Churchgoers, researchers celebrate Tunisia’s Sicilian past

LA GOULETTE - Worshippers crying “Hail Mary” walk alongside their Muslim neighbours in the Tunisian port district of La Goulette, harking back to a time when Sicilians were at the heart of neighbourhood life. The Madonna of Trapani procession, marking the Catholic Feast of the Assumption, is an echo of a “forgotten history” researchers of Italian origin say offers a model for coexistence with migrants, among faiths and ethnicities.
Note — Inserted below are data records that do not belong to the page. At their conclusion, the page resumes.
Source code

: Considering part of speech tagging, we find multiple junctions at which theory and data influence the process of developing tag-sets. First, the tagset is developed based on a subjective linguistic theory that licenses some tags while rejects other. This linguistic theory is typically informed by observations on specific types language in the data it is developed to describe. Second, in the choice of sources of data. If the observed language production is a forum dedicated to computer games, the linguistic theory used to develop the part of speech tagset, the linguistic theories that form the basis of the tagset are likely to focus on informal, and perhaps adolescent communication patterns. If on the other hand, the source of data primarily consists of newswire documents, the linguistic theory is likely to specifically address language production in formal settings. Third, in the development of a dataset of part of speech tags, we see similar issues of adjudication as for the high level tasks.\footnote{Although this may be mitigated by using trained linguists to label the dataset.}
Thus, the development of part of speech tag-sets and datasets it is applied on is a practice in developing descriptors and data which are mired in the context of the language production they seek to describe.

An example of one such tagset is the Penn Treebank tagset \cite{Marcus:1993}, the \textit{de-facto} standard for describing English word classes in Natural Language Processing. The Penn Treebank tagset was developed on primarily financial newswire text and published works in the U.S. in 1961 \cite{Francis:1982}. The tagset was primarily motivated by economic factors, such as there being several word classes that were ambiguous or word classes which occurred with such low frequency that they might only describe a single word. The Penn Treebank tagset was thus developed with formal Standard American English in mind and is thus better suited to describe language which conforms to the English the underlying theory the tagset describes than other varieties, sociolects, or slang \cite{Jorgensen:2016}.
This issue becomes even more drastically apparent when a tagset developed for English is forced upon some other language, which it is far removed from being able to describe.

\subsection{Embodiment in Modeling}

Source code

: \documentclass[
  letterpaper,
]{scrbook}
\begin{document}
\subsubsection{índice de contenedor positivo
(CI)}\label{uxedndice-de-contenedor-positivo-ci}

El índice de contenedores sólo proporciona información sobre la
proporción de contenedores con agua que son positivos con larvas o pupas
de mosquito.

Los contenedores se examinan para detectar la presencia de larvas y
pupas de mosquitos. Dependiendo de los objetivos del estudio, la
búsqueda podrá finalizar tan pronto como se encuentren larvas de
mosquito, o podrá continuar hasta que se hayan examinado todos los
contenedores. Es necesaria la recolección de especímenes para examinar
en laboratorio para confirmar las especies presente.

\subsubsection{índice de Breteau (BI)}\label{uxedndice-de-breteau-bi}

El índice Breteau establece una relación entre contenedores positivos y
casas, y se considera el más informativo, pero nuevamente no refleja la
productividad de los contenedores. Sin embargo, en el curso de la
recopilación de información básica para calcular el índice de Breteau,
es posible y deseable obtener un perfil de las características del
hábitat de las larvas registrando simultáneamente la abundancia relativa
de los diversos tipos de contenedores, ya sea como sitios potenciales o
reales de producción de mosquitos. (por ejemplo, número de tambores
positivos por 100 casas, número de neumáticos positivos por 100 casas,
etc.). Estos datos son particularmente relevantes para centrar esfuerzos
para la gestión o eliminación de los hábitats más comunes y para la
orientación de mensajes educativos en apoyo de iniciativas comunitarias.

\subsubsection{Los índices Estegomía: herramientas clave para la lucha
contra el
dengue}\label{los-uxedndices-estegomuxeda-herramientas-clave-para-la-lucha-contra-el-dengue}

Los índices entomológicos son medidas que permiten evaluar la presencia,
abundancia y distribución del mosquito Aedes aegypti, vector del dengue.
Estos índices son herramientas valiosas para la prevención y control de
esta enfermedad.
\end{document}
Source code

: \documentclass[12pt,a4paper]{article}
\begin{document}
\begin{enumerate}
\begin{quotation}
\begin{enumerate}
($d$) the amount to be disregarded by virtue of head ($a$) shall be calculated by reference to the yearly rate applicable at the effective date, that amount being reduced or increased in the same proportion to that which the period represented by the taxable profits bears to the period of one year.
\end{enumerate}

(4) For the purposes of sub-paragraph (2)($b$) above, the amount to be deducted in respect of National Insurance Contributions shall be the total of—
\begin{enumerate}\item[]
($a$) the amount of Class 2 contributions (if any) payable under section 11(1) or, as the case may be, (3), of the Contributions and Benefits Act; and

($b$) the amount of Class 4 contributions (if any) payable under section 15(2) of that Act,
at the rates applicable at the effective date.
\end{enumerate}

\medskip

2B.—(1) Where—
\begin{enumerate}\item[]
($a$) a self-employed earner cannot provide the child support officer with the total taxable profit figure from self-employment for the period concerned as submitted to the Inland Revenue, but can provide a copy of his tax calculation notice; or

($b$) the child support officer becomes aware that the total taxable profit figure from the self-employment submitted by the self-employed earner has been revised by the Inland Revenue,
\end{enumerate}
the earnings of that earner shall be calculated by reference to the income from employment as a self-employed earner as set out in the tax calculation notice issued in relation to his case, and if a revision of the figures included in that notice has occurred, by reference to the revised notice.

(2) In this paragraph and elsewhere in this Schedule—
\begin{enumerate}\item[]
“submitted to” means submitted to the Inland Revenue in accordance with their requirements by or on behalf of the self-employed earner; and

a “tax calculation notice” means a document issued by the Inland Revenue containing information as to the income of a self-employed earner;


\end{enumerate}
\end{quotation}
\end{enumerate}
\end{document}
The annual procession was born in the mid-19th century when La Goulette was home to tens of thousands of Sicilians, as well as Sephardic Jews, Maltese, Greeks and Spaniards. “They shared each other’s celebrations and sadnesses, and took part in each other’s events”, said Silvia Finzi, editor of Italian-language Tunisian newspaper Corriere di Tunisi -- one of some 120 Italian publications founded between 1838 and 1956, the year Tunisia gained independence from France. There were some red lines -- for example, there were few marriages across religious divides.But for centuries, Tunisia has been able to peacefully host a mosaic of migrant communities “without forcing them to forget their roots”, Finzi said.
The Madonna of Trapani procession started after Tunisia’s Muslim ruler Ahmed Bey -- whose mother was a Sardinian Christian -- gave a piece of land for the building of a church in 1848.
It was Sicilian fishermen from La Goulette, a port district on the edge of Tunis, who started the annual procession from the church to the sea to mark the Feast of the Assumption on August 15 and pray for a good catch and protection on the high seas. The mariners lived among Muslims and Jews in a part of La Goulette nicknamed “Little Sicily”.
Trapani is a city in the northwest of the Italian island. The procession was suspended in 1964 following Tunisia’s independence from France, but was relaunched in 2017.
This year it attracted hundreds of Christians, Muslims and the mayors of Tunis and La Goulette.